* EXERCISE BRIEF *
Could you transcribe every record below exactly, leaving out the pictures?

* THE INPUT *
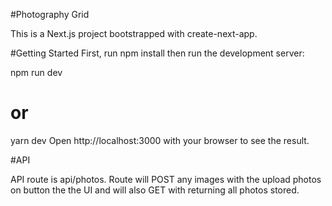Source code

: #Photography Grid

This is a Next.js project bootstrapped with create-next-app.

#Getting Started
First, run npm install then run the development server:

npm run dev
# or
yarn dev
Open http://localhost:3000 with your browser to see the result.

#API

API route is api/photos. Route will POST any images with the upload photos on button the the UI and will also GET with returning all photos stored.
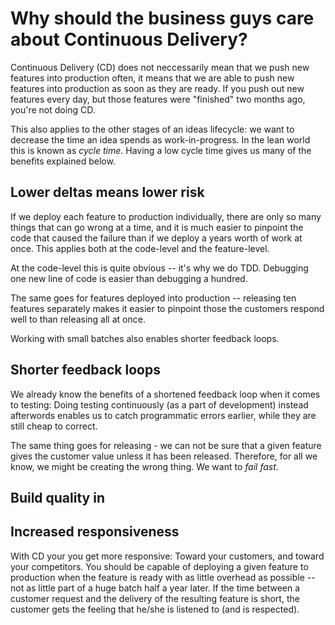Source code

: Why should the business guys care about Continuous Delivery?
============================================================

Continuous Delivery (CD) does not neccessarily mean that we push new features
into production often, it means that we are able to push new features
into production as soon as they are ready. If you push out new features
every day, but those features were "finished" two months ago, you're not
doing CD.

This also applies to the other stages of an ideas lifecycle: we want to
decrease the time an idea spends as work-in-progress. In the lean world 
this is known as _cycle time_. Having a low cycle time gives us many of the
benefits explained below.

Lower deltas means lower risk
-----------------------------

If we deploy each feature to production individually, there are only so
many things that can go wrong at a time, and it is much easier to pinpoint
the code that caused the failure than if we deploy a years worth of work at
once. This applies both at the code-level and the feature-level.

At the code-level this is quite obvious -- it's why we do TDD. Debugging
one new line of code is easier than debugging a hundred.

The same goes for features deployed into production -- releasing ten
features separately makes it easier to pinpoint those the customers respond
well to than releasing all at once.

Working with small batches also enables shorter feedback loops.

Shorter feedback loops
----------------------

We already know the benefits of a shortened feedback loop when it comes
to testing: Doing testing continuously (as a part of development) instead
afterwords enables us to catch programmatic errors earlier, while they
are still cheap to correct.

The same thing goes for releasing - we can not be sure that a given
feature gives the customer value unless it has been released. Therefore,
for all we know, we might be creating the wrong thing. We want to _fail
fast_.

Build quality in
----------------

Increased responsiveness
------------------------------------------

With CD your you get more responsive: Toward your customers, and
toward your competitors. You should be capable of deploying a given
feature to production when the feature is ready with as little overhead
as possible -- not as little part of a huge batch half a year later. If
the time between a customer request and the delivery of the resulting
feature is short, the customer gets the feeling that he/she is listened
to (and is respected).
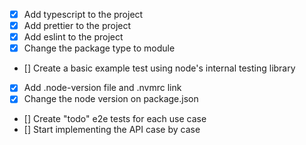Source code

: - [x] Add typescript to the project
- [x] Add prettier to the project
- [x] Add eslint to the project
- [x] Change the package type to module
- [] Create a basic example test using node's internal testing library
- [x] Add .node-version file and .nvmrc link
- [x] Change the node version on package.json
- [] Create "todo" e2e tests for each use case
- [] Start implementing the API case by case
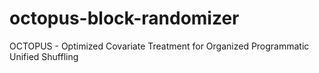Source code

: # octopus-block-randomizer
OCTOPUS - Optimized Covariate Treatment for Organized Programmatic Unified Shuffling
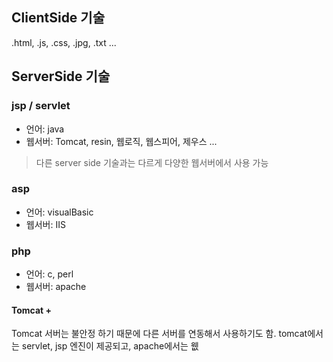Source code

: ## ClientSide 기술

.html, .js, .css, .jpg, .txt ...

## ServerSide 기술
### jsp / servlet
* 언어: java
* 웹서버: Tomcat, resin, 웹로직, 웹스피어, 제우스 ...

>다른 server side 기술과는 다르게 다양한 웹서버에서 사용 가능

### asp
* 언어: visualBasic
* 웹서버: IIS

### php
* 언어: c, perl
* 웹서버: apache

>


#### Tomcat + 
Tomcat 서버는 불안정 하기 때문에 다른 서버를 연동해서 사용하기도 함.
tomcat에서는 servlet, jsp 엔진이 제공되고, apache에서는 웺
<!--stackedit_data:
eyJoaXN0b3J5IjpbMTc1MjM5Mjk2MV19
-->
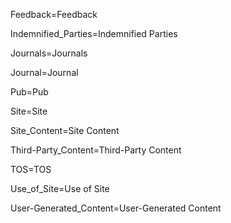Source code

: Feedback=<span class="definedterm">Feedback</span>

Indemnified_Parties=<span class="definedterm">Indemnified Parties</span>

Journals=<span class="definedterm">Journals</span>

Journal=<span class="definedterm">Journal</span>

Pub=<span class="definedterm">Pub</span>
  
Site=<span class="definedterm">Site</span>

Site_Content=<span class="definedterm">Site Content</span>

Third-Party_Content=<span class="definedterm">Third-Party Content</span>

TOS=<span class="definedterm">TOS</span>

Use_of_Site=<span class="definedterm">Use of Site</span>

User-Generated_Content=<span class="definedterm">User-Generated Content</span>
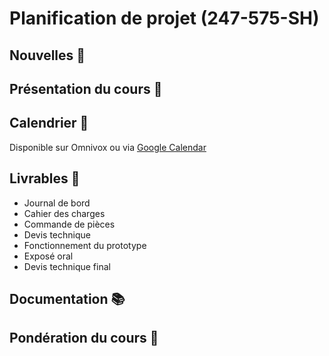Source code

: # Planification de projet (247-575-SH)

## Nouvelles 📰

## Présentation du cours 👋

## Calendrier 📅
Disponible sur Omnivox ou via [Google Calendar](https://calendar.google.com/calendar/u/0?cid=dTg2MG02MzRmZTQxcTdzaTdpOHN1a3V2NWNAZ3JvdXAuY2FsZW5kYXIuZ29vZ2xlLmNvbQ)

## Livrables 📝
* Journal de bord
* Cahier des charges
* Commande de pièces
* Devis technique
* Fonctionnement du prototype
* Exposé oral
* Devis technique final
## Documentation 📚

## Pondération du cours 💯

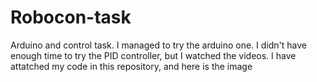 # Robocon-task 
Arduino and control task. I managed to try the arduino one. I didn't have enough time to try the PID controller, but I watched the videos. I have attatched my code in this repository, and here is the image

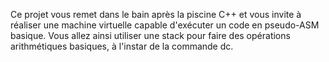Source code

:Ce projet vous remet dans le bain après la piscine C++ et vous invite à réaliser une machine virtuelle capable d'exécuter un code en pseudo-ASM basique.
Vous allez ainsi utiliser une stack pour faire des opérations arithmétiques basiques, à l'instar de la commande dc.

* ANSWER TO THIS PROBLEM *
Source code

: #Photography Grid

This is a Next.js project bootstrapped with create-next-app.

#Getting Started
First, run npm install then run the development server:

npm run dev
# or
yarn dev
Open http://localhost:3000 with your browser to see the result.

#API

API route is api/photos. Route will POST any images with the upload photos on button the the UI and will also GET with returning all photos stored.
Source code

: Why should the business guys care about Continuous Delivery?
============================================================

Continuous Delivery (CD) does not neccessarily mean that we push new features
into production often, it means that we are able to push new features
into production as soon as they are ready. If you push out new features
every day, but those features were "finished" two months ago, you're not
doing CD.

This also applies to the other stages of an ideas lifecycle: we want to
decrease the time an idea spends as work-in-progress. In the lean world 
this is known as _cycle time_. Having a low cycle time gives us many of the
benefits explained below.

Lower deltas means lower risk
-----------------------------

If we deploy each feature to production individually, there are only so
many things that can go wrong at a time, and it is much easier to pinpoint
the code that caused the failure than if we deploy a years worth of work at
once. This applies both at the code-level and the feature-level.

At the code-level this is quite obvious -- it's why we do TDD. Debugging
one new line of code is easier than debugging a hundred.

The same goes for features deployed into production -- releasing ten
features separately makes it easier to pinpoint those the customers respond
well to than releasing all at once.

Working with small batches also enables shorter feedback loops.

Shorter feedback loops
----------------------

We already know the benefits of a shortened feedback loop when it comes
to testing: Doing testing continuously (as a part of development) instead
afterwords enables us to catch programmatic errors earlier, while they
are still cheap to correct.

The same thing goes for releasing - we can not be sure that a given
feature gives the customer value unless it has been released. Therefore,
for all we know, we might be creating the wrong thing. We want to _fail
fast_.

Build quality in
----------------

Increased responsiveness
------------------------------------------

With CD your you get more responsive: Toward your customers, and
toward your competitors. You should be capable of deploying a given
feature to production when the feature is ready with as little overhead
as possible -- not as little part of a huge batch half a year later. If
the time between a customer request and the delivery of the resulting
feature is short, the customer gets the feeling that he/she is listened
to (and is respected).
Source code

: - [x] Add typescript to the project
- [x] Add prettier to the project
- [x] Add eslint to the project
- [x] Change the package type to module
- [] Create a basic example test using node's internal testing library
- [x] Add .node-version file and .nvmrc link
- [x] Change the node version on package.json
- [] Create "todo" e2e tests for each use case
- [] Start implementing the API case by case
Source code

: # octopus-block-randomizer
OCTOPUS - Optimized Covariate Treatment for Organized Programmatic Unified Shuffling
Source code

: ## ClientSide 기술

.html, .js, .css, .jpg, .txt ...

## ServerSide 기술
### jsp / servlet
* 언어: java
* 웹서버: Tomcat, resin, 웹로직, 웹스피어, 제우스 ...

>다른 server side 기술과는 다르게 다양한 웹서버에서 사용 가능

### asp
* 언어: visualBasic
* 웹서버: IIS

### php
* 언어: c, perl
* 웹서버: apache

>


#### Tomcat + 
Tomcat 서버는 불안정 하기 때문에 다른 서버를 연동해서 사용하기도 함.
tomcat에서는 servlet, jsp 엔진이 제공되고, apache에서는 웺
<!--stackedit_data:
eyJoaXN0b3J5IjpbMTc1MjM5Mjk2MV19
-->
Source code

: Feedback=<span class="definedterm">Feedback</span>

Indemnified_Parties=<span class="definedterm">Indemnified Parties</span>

Journals=<span class="definedterm">Journals</span>

Journal=<span class="definedterm">Journal</span>

Pub=<span class="definedterm">Pub</span>
  
Site=<span class="definedterm">Site</span>

Site_Content=<span class="definedterm">Site Content</span>

Third-Party_Content=<span class="definedterm">Third-Party Content</span>

TOS=<span class="definedterm">TOS</span>

Use_of_Site=<span class="definedterm">Use of Site</span>

User-Generated_Content=<span class="definedterm">User-Generated Content</span>
Source code

: # Planification de projet (247-575-SH)

## Nouvelles 📰

## Présentation du cours 👋

## Calendrier 📅
Disponible sur Omnivox ou via [Google Calendar](https://calendar.google.com/calendar/u/0?cid=dTg2MG02MzRmZTQxcTdzaTdpOHN1a3V2NWNAZ3JvdXAuY2FsZW5kYXIuZ29vZ2xlLmNvbQ)

## Livrables 📝
* Journal de bord
* Cahier des charges
* Commande de pièces
* Devis technique
* Fonctionnement du prototype
* Exposé oral
* Devis technique final
## Documentation 📚

## Pondération du cours 💯

 # Robocon-task 
Arduino and control task. I managed to try the arduino one. I didn't have enough time to try the PID controller, but I watched the videos. I have attatched my code in this repository, and here is the image

Source code

:Ce projet vous remet dans le bain après la piscine C++ et vous invite à réaliser une machine virtuelle capable d'exécuter un code en pseudo-ASM basique.
Vous allez ainsi utiliser une stack pour faire des opérations arithmétiques basiques, à l'instar de la commande dc.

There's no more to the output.